Reviewed by the Crucible team · Updated June 2026
Muscles worked
Setup
- Stand sideways next to a wall, approximately an arm's length away.
- Place your forearm against the wall at shoulder height, with your elbow bent at a 90-degree angle.
- Step your feet away from the wall until your body is at a slight incline, keeping your feet stacked or staggered for balance.
- Align your head, shoulders, hips, and heels in a straight line.
How to do it
- Press your forearm firmly into the wall to engage the deltoid and serratus anterior.
- Exhale and brace your core, focusing on lifting the hip closest to the wall upward.
- Hold the position for the desired duration while maintaining steady, rhythmic breathing.
- Slowly step back toward the wall to release, then repeat on the opposite side.
Form checklist
- Keep your hips stacked vertically; do not let the top hip roll forward or backward.
- Maintain a neutral neck by looking straight ahead, not down at your feet.
- Ensure your elbow stays directly in line with your shoulder to protect the joint.
- Keep your glutes squeezed to prevent your lower back from arching.
Pro tips
- Actively 'push the wall away' with your forearm to maximize tension in the obliques and shoulder girdle.
- Focus on the mind-muscle connection by imagining you are trying to shorten the distance between your bottom ribs and your hip bone.
Make it harder
- Step your feet further away from the wall to increase the incline and the weight placed on the core.

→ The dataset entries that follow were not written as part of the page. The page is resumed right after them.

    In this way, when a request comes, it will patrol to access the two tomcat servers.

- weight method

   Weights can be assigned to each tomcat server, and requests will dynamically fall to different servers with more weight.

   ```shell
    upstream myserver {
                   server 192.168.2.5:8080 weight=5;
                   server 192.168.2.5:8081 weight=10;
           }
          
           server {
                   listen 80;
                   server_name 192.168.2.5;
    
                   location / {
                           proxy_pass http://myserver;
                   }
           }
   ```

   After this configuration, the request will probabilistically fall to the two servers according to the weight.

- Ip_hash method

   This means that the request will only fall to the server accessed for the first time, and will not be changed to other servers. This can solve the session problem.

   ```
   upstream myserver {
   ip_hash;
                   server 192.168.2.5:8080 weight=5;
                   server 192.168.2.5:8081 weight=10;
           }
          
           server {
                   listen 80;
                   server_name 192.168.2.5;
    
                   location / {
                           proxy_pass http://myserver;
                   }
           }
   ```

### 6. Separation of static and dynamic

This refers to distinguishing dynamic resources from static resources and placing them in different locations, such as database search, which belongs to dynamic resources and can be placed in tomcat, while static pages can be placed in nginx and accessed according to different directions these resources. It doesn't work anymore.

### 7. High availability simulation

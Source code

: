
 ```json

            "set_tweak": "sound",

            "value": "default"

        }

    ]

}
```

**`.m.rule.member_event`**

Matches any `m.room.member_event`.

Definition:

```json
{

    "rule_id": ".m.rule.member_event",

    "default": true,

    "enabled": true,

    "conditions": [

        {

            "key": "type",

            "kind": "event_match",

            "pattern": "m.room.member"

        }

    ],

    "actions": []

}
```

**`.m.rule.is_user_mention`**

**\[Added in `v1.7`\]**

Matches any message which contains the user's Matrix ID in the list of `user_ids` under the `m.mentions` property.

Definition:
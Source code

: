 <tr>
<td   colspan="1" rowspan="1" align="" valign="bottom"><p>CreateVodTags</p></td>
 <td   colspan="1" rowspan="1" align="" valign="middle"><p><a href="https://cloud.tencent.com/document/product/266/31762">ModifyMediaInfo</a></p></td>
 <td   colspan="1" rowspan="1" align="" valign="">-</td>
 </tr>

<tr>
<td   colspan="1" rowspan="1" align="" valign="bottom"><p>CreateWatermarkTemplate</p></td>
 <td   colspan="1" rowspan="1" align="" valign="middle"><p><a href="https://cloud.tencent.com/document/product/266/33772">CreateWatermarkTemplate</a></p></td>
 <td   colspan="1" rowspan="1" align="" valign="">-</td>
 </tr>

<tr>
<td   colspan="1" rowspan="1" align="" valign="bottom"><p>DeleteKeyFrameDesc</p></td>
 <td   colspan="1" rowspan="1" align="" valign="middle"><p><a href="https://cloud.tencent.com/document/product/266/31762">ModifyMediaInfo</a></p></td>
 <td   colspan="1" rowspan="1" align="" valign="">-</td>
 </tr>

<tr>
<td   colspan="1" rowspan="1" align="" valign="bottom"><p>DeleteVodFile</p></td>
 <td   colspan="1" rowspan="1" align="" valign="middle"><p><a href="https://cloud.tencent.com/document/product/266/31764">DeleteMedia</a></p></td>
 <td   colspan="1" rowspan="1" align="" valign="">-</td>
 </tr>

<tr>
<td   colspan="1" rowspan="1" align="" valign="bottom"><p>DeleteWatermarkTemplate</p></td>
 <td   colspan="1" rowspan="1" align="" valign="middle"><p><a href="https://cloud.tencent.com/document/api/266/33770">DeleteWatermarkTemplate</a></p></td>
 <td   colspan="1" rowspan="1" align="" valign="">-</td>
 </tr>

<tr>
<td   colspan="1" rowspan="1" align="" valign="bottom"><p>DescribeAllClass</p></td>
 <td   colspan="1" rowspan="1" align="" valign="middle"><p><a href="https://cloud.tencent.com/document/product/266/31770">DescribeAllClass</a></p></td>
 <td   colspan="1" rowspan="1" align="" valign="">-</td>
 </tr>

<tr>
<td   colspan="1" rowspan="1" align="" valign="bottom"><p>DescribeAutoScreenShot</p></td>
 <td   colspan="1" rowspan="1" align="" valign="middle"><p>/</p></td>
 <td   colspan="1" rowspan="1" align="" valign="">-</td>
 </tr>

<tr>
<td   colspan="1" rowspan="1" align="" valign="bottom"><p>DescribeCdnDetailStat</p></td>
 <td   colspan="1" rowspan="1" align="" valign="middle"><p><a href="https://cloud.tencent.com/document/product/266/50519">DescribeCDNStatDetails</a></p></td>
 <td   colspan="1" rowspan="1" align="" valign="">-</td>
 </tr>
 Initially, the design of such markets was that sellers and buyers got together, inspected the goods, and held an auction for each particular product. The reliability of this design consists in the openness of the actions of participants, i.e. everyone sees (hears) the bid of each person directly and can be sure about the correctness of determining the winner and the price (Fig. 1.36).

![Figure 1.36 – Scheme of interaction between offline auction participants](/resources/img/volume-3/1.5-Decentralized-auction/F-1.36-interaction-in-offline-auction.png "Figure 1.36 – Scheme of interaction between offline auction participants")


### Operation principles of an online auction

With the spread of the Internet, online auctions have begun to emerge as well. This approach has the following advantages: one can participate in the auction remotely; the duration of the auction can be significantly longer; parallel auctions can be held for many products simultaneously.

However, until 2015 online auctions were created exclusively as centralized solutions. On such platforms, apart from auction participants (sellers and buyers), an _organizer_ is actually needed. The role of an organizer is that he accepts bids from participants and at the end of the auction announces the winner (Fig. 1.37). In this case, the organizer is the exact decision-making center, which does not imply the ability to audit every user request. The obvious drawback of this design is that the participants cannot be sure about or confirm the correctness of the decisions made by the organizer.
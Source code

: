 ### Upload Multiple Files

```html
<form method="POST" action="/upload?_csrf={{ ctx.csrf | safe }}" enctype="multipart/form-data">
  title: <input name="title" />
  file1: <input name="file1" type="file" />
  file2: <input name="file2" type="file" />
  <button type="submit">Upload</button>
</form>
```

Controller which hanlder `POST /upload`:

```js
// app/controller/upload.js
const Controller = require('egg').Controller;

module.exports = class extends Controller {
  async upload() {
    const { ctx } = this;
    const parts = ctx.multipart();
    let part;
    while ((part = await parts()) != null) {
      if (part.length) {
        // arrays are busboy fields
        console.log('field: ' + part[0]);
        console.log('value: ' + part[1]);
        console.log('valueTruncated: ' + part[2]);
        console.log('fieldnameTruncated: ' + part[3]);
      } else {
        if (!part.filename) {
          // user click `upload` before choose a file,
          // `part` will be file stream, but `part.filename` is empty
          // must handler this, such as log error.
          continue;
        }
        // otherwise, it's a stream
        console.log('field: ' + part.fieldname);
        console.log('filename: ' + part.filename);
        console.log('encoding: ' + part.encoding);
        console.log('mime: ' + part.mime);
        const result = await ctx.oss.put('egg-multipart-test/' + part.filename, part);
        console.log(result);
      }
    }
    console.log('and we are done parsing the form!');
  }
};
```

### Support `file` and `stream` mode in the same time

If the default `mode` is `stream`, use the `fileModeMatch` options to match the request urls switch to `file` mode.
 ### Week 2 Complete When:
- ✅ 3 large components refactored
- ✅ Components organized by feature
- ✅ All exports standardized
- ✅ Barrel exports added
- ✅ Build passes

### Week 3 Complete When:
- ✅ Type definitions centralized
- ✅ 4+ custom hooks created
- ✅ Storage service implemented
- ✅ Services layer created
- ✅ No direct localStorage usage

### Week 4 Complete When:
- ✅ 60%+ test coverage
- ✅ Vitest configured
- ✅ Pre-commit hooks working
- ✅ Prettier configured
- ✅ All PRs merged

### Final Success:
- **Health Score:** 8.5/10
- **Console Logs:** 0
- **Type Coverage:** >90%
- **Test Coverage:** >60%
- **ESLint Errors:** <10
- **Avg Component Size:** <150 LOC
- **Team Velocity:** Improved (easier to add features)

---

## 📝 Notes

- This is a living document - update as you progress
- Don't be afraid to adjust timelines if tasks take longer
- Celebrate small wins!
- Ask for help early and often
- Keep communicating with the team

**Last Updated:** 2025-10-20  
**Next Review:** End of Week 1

- Raise your top arm toward the ceiling or lift your top leg into a 'star' position to challenge your balance and hip abductors.
Frequently asked
- What muscles does the side wall plank work?
- The side wall plank primarily targets the abs, deltoids, and obliques, and also works the rhomboids, serratus anterior, and trapezius as secondary muscles.
- What equipment do you need for the side wall plank?
- The side wall plank requires no equipment — just your body weight.
- Is the side wall plank good for beginners?
- Yes. The side wall plank is a beginner-friendly movement and a strong foundation to build on.